* [Exercise details]: Among the entries that follow, how many lines contain the string "Support"? Write the number alone.

* [Collected data]:
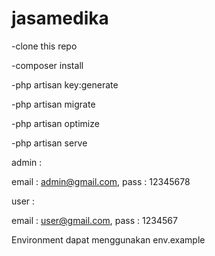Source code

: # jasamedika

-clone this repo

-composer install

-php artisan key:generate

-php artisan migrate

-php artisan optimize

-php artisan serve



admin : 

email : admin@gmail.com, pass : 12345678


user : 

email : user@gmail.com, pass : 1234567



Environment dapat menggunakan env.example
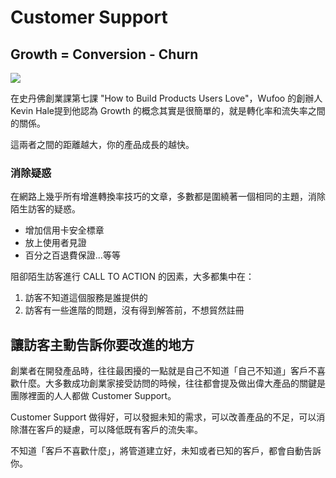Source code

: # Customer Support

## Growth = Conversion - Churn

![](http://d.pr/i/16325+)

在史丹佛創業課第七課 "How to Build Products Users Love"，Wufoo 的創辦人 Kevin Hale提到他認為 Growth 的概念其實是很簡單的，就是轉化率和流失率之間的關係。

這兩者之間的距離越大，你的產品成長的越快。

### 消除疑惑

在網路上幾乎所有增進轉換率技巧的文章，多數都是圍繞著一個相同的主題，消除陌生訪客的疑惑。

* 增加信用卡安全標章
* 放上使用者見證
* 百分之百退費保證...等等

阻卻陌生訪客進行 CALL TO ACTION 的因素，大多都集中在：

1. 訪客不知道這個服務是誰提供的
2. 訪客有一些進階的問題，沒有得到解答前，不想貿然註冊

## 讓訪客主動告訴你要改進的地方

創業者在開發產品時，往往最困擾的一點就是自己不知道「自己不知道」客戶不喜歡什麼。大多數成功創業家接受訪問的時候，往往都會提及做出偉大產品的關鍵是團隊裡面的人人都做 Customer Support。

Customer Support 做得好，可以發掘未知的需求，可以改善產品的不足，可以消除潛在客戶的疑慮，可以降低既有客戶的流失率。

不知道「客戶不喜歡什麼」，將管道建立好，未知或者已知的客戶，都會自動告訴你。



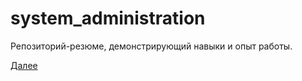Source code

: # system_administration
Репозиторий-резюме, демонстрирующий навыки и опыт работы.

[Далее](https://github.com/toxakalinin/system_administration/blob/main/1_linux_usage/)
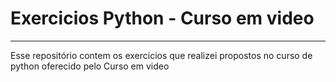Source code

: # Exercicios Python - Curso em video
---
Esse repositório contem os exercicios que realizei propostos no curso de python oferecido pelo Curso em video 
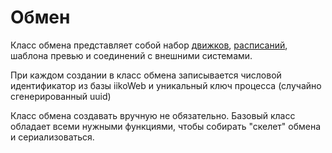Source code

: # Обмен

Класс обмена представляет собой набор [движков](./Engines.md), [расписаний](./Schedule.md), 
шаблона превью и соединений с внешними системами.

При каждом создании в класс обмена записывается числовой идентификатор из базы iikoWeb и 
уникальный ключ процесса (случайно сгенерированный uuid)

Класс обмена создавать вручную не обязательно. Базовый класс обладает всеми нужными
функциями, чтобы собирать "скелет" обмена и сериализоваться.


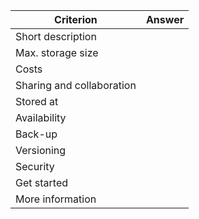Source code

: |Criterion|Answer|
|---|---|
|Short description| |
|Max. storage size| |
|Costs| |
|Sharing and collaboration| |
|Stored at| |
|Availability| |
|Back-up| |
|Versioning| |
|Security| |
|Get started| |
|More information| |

* [Written answer]: 3